Of the 30 countries that have already reported first quarter growth, Venezuela’s was the fourth fastest after China, Latvia and Indonesia. The 5.6 percent expansion matched that of Kazakhstan, according to data compiled by Bloomberg.
Net income for Petroleos de Venezuela SA, the state oil company, surged 42.4 percent last year to $4.5 billion as the average price for the country’s crude oil rose to a record $101.06 a barrel. The price averaged $112.04 in the first quarter, according to preliminary figures by the Oil Ministry.
The oil sector grew 2.2 percent while the non-oil sector expanded 5.6 percent. Transport, retail and communications grew 8.5 percent, 7.9 percent and 7 percent respectively.
After losing his absolute majority in parliamentary elections in September 2010, Chavez announced the creation of a housing program to eradicate Venezuela’s more than 2 million- home deficit by 2018.
The project has enlisted companies such as China’s CITIC Group Corp to build low-income homes in Caracas and across the country. The program has constructed 50,000 homes so far this year, state-run Agencia Venezolana de Noticias quoted Oil Minister Rafael Ramirez as saying May 10.
Public spending climbed 17 percent to 81.19 billion bolivars ($18.9 billion) in real terms in the first quarter from a year earlier, according to calculations by Bank of America Merrill Lynch.
Growth at this pace is not sustainable in the medium-term, said Alejandro Arreaza, an analyst at Barclays Capital in New York.
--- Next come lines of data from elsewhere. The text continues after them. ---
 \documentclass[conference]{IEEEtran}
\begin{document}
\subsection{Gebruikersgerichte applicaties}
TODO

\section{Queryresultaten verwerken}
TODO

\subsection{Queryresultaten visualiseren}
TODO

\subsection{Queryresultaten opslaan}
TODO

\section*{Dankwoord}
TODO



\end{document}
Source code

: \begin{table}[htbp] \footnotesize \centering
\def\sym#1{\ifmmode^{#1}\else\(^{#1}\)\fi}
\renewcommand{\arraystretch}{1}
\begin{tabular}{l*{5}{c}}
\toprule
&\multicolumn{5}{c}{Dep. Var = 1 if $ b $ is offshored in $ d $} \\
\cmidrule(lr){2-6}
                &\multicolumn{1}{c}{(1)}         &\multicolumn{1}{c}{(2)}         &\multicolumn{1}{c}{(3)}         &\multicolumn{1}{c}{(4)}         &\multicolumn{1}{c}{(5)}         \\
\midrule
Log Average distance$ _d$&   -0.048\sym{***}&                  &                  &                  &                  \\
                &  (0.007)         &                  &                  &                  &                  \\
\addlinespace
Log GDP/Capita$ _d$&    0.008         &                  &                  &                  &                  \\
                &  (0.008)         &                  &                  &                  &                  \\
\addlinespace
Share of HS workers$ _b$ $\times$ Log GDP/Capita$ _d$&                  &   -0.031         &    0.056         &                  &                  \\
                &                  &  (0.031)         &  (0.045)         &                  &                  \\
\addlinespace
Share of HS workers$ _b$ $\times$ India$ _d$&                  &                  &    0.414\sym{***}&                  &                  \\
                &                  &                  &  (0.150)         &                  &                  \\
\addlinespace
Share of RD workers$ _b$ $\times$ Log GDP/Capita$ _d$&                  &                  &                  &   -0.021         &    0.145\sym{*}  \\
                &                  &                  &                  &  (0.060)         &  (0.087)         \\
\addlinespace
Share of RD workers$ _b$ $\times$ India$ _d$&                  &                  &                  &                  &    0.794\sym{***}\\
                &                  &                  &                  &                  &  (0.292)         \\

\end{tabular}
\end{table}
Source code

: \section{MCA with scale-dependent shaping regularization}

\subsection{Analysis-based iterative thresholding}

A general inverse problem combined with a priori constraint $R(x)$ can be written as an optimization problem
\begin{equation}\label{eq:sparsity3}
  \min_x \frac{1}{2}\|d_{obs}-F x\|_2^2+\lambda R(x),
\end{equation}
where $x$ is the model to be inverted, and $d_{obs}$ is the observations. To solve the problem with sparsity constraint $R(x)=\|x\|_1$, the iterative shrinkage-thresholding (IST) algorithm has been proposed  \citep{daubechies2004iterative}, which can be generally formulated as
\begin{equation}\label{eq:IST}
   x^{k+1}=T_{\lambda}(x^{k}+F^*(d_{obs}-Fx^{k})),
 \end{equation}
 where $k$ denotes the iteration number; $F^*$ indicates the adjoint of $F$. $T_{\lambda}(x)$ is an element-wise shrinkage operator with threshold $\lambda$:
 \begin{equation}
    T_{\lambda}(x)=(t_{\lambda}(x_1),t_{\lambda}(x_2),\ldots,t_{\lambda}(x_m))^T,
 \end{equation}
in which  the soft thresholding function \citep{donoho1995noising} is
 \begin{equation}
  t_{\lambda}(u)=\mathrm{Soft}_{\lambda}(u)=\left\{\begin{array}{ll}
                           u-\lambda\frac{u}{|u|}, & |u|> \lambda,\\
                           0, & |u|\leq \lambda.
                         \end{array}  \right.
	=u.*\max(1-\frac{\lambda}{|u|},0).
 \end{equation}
“You’ve got growth that’s based simply on spending expansion,” Arreaza said in a phone interview. “There’s a point at which you can’t keep on increasing spending -- the economy won’t react to additional increases.”
Inflation has been slowing as the government expands price controls. Consumer prices rose 0.8 percent in April, the slowest pace since at least 2007, as caps on a range of consumer care products took effect, driving down prices by as much as 25 percent. The government already regulated the price of more than 100 food products.
Venezuela’s annualized inflation rate of 23.8 percent remains the highest among 93 economies tracked by Bloomberg.
Regulation of prices has led to shortages of milk, chicken, beef, coffee and cooking oil.
Imports grew 48 percent to in the first quarter to $13.19 billion from a year earlier, the bank said. Exports grew 23.6 percent to $25.72 billion on revenue from higher oil prices.
Venezuela posted a current account surplus of $7.14 billion in the first quarter of 2012 and a capital account deficit of $8.61 billion, according to the central bank.
Whoever wins October’s election will have to implement “significant adjustments” in 2013 such as a devaluation of the bolivar, Arreaza said.
Economic growth probably will slow toward the end of the year as the government eases back on spending after the election, said Alberto Ramos, senior Latin American economist at Goldman Sachs & Co. in New York.
“This economy would have responded much better to this oil price environment five years ago and if you maintain the same policies five years from now it will respond even less,” Ramos said.